Anyway, it looked fine, it smelled damn fine (very Scottish), and in the interests of health and safety, I did subject both the Philosophe and myself to eating a tiny sliver, neat. It was still delicious, and we did not die.
But I had a tub of mascarpone, and a bit of orange-scented dulche de leche left over from birthday cake adventures, so it was clear that this cake was destined to be reborn as a cheesecake.
Now if you Google “Christmas cake cheesecake” you will encounter my problem: no one out there has had a similarly hairbrained brilliant idea. What to do? Put it in the cheese mix? Build a crust out of it like they do with sponge cake for this tiramisu cheesecake? What if the raisins get charred?
I’ll spare you the entire creative process from confusion to beautiful, inspired clarity, but I must thank the Philosophe for delivering the final lightbulb. Without him, it may just have been a disaster.
So, find your favourite baked cheesecake recipe, and prepare to violate it thoroughly. For instance:
– Make a base of crushed, homemade biscotti and melted butter
– Cover that with a thin, expertly rolled disc of marzipan (NOT the horrid white stuff they use for wedding cakes. The real stuff: almonds + egg white + sugar)
– Cover that with a layer of Christmas cake (use thin slices to cover what you can, and then patchwork/smush/squash/fill the gaps with bits and pieces till you cannot see the marzipan)
– Now add your filling (which is where a cheesecake recipe actually comes in handy: this one is top secret, but does contain mascarpone, yoghurt, cream, and dulce de leche instead of sugar.

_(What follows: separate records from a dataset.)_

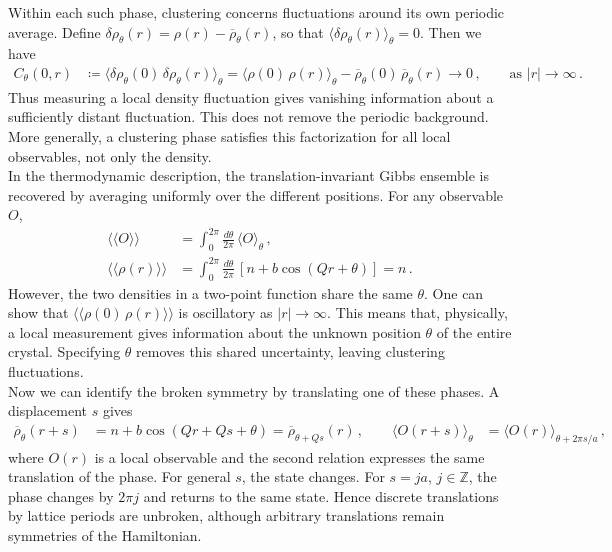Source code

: \documentclass[11pt, oneside]{book}
\theoremstyle{break}
\theoremstyle{break}
\newcommand{\Z}{\mathbb{Z}}
\begin{document}
Within each such phase, clustering concerns fluctuations around its own periodic average. Define $\delta\rho_\theta(r)=\rho(r)-\overline{\rho}_\theta(r)$, so that $\langle\delta\rho_\theta(r)\rangle_\theta=0$. Then we have
\begin{align*}
C_\theta(0,r)&\coloneqq\langle\delta\rho_\theta(0)\,\delta\rho_\theta(r)\rangle_\theta =\langle\rho(0)\,\rho(r)\rangle_\theta
-\overline{\rho}_\theta(0)\,\overline{\rho}_\theta(r)
\longrightarrow 0\,,\qquad \text{as }|r|\to\infty\,.
\end{align*}
Thus measuring a local density fluctuation gives vanishing information about a sufficiently distant fluctuation. This does not remove the periodic background. More generally, a clustering phase satisfies this factorization for all local observables, not only the density.\\

In the thermodynamic description, the translation-invariant Gibbs ensemble is recovered by averaging uniformly over the different positions. For any observable $O$,
\begin{align*}
\langle\langle O\rangle\rangle
&=\int_0^{2\pi}\frac{d\theta}{2\pi}\,\langle O\rangle_\theta\,,\\
\langle\langle\rho(r)\rangle\rangle
&=\int_0^{2\pi}\frac{d\theta}{2\pi}\,[n+b\cos(Qr+\theta)]=n\,.
\end{align*}
However, the two densities in a two-point function share the same $\theta$. One can show that $\langle\langle\rho(0)\,\rho(r)\rangle\rangle$ is oscillatory as $|r|\to \infty$. This means that, physically, a local measurement gives information about the unknown position $\theta$ of the entire crystal. Specifying $\theta$ removes this shared uncertainty, leaving clustering fluctuations.\\

Now we can identify the broken symmetry by translating one of these phases. A displacement $s$ gives
\begin{align*}
\overline{\rho}_\theta(r+s)
&=n+b\cos(Qr+Qs+\theta)=\overline{\rho}_{\theta+Qs}(r)\,,\qquad
\langle O(r+s)\rangle_\theta
&=\langle O(r)\rangle_{\theta+2\pi s/a}\,,
\end{align*}
where $O(r)$ is a local observable and the second relation expresses the same translation of the phase. For general $s$, the state changes. For $s=ja$, $j\in\Z$, the phase changes by $2\pi j$ and returns to the same state. Hence discrete translations by lattice periods are unbroken, although arbitrary translations remain symmetries of the Hamiltonian.\\
\end{document}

Oh, and 3 eggs).
– MAKE SURE YOUR SPRINGFORM PAN DOESN’T LEAK, and then bake as usual.
I wish I had been a better blogger and taken a picture of the lovely layers in every slice. But it was late, and dark, and there was cheesecake to be eaten. It tastes of marzipan and spice, with little hidden nuggets of fruits and nuts, all enrobed in a silky creamy decadent uplifting pillowy willowy angels-are-singing cheesy robe. (Oops, sorry, I just got an email telling me to embrace my inner Nigella this Christmas.)